How calls for privacy may upend Google and Facebook

Mar 25, 2018 by

Internet companies were built on a model in which people gave up their information for free services. Now, that idea is under siege.

SAN FRANCISCO — The contemporary internet was built on a bargain: Show us who you really are, and the digital world will be free to search or share.

People detailed their interests and obsessions on Facebook and Google, generating a river of data that could be collected and harnessed for advertising. The companies became very rich. Users seemed happy. Privacy was deemed obsolete, like bloodletting and milkmen.
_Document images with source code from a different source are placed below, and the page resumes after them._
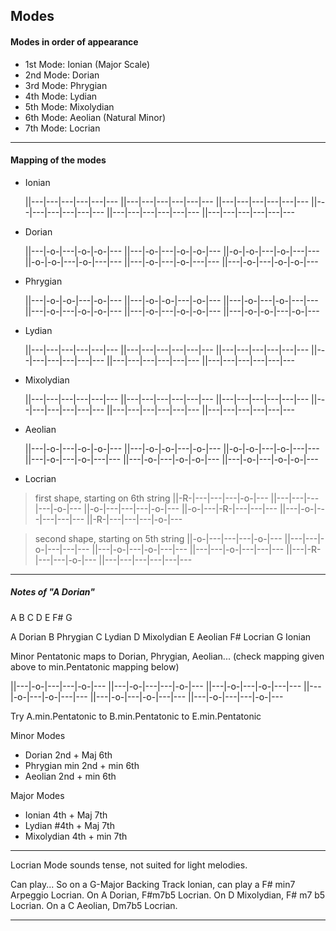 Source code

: ## Modes

#### Modes in order of appearance

* 1st Mode: Ionian (Major Scale)
* 2nd Mode: Dorian
* 3rd Mode: Phrygian
* 4th Mode: Lydian
* 5th Mode: Mixolydian
* 6th Mode: Aeolian (Natural Minor)
* 7th Mode: Locrian

---

#### Mapping of the modes

* Ionian

  ||---|---|---|---|---|---
  ||---|---|---|---|---|---
  ||---|---|---|---|---|---
  ||---|---|---|---|---|---
  ||---|---|---|---|---|---
  ||---|---|---|---|---|---


* Dorian

  ||---|-o-|---|-o-|-o-|---
  ||---|-o-|---|-o-|-o-|---
  ||-o-|-o-|---|-o-|---|---
  ||-o-|-o-|---|-o-|---|---
  ||---|-o-|---|-o-|---|---
  ||---|-o-|---|-o-|-o-|---


* Phrygian

  ||---|-o-|-o-|---|-o-|---
  ||---|-o-|-o-|---|-o-|---
  ||---|-o-|---|-o-|---|---
  ||---|-o-|---|-o-|-o-|---
  ||---|-o-|---|-o-|-o-|---
  ||---|-o-|-o-|---|-o-|---


* Lydian

  ||---|---|---|---|---|---
  ||---|---|---|---|---|---
  ||---|---|---|---|---|---
  ||---|---|---|---|---|---
  ||---|---|---|---|---|---
  ||---|---|---|---|---|---


* Mixolydian

  ||---|---|---|---|---|---
  ||---|---|---|---|---|---
  ||---|---|---|---|---|---
  ||---|---|---|---|---|---
  ||---|---|---|---|---|---
  ||---|---|---|---|---|---


* Aeolian

  ||---|-o-|---|-o-|-o-|---
  ||---|-o-|-o-|---|-o-|---
  ||-o-|-o-|---|-o-|---|---
  ||---|-o-|---|-o-|---|---
  ||---|-o-|---|-o-|-o-|---
  ||---|-o-|---|-o-|-o-|---


* Locrian

> first shape, starting on 6th string
  ||-R-|---|---|---|-o-|---
  ||---|---|---|---|-o-|---
  ||-o-|---|---|---|-o-|---
  ||-o-|---|-R-|---|---|---
  ||---|-o-|---|---|---|---
  ||-R-|---|---|---|-o-|---

> second shape, starting on 5th string
  ||-o-|---|---|---|-o-|---
  ||---|---|-o-|---|---|---
  ||---|-o-|---|-o-|---|---
  ||---|---|-o-|---|---|---
  ||---|-R-|---|---|-o-|---
  ||---|---|---|---|---|---


---

##### Notes of "A Dorian"

A B C D E F# G

A  Dorian
B  Phrygian
C  Lydian
D  Mixolydian
E  Aeolian
F# Locrian
G  Ionian

Minor Pentatonic maps to Dorian, Phrygian, Aeolian... (check mapping given above to min.Pentatonic mapping below)

  ||---|-o-|---|---|-o-|---
  ||---|-o-|---|---|-o-|---
  ||---|-o-|---|-o-|---|---
  ||---|-o-|---|-o-|---|---
  ||---|-o-|---|-o-|---|---
  ||---|-o-|---|---|-o-|---

Try A.min.Pentatonic to B.min.Pentatonic to E.min.Pentatonic

Minor Modes
* Dorian 2nd + Maj 6th
* Phrygian min 2nd + min 6th
* Aeolian 2nd + min 6th

Major Modes
* Ionian 4th + Maj 7th
* Lydian #4th + Maj 7th
* Mixolydian 4th + min 7th

---

Locrian Mode sounds tense, not suited for light melodies.

Can play...
So on a G-Major Backing Track Ionian, can play a F# min7 Arpeggio Locrian.
On A Dorian, F#m7b5 Locrian.
On D Mixolydian, F# m7 b5 Locrian.
On a C Aeolian, Dm7b5 Locrian.

---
Now, the consumer-surveillance model underlying Facebook and Google’s free services is under siege from users, regulators and legislators on both sides of the Atlantic. It amounts to a crisis for an industry that up until now had taken a reactive, whack-a-mole approach to problems like the spread of fraudulent news and misuse of personal data.

The recent revelation that Cambridge Analytica, a voter-profiling company that had worked with Donald Trump’s presidential campaign, harvested data from 50 million Facebook users raised the current uproar, even if the origins lie as far back as the 2016 election. There have been many months of allegations and arguments that the internet in general and social media in particular are pulling society down instead of lifting it up.

That has inspired debate about more restrictive futures for Facebook and Google. At the furthest extreme, some dream of the companies becoming public utilities. More benign business models that depend less on ads and more on subscriptions have been proposed, although it’s unclear why either company would abandon something that has made them so prosperous.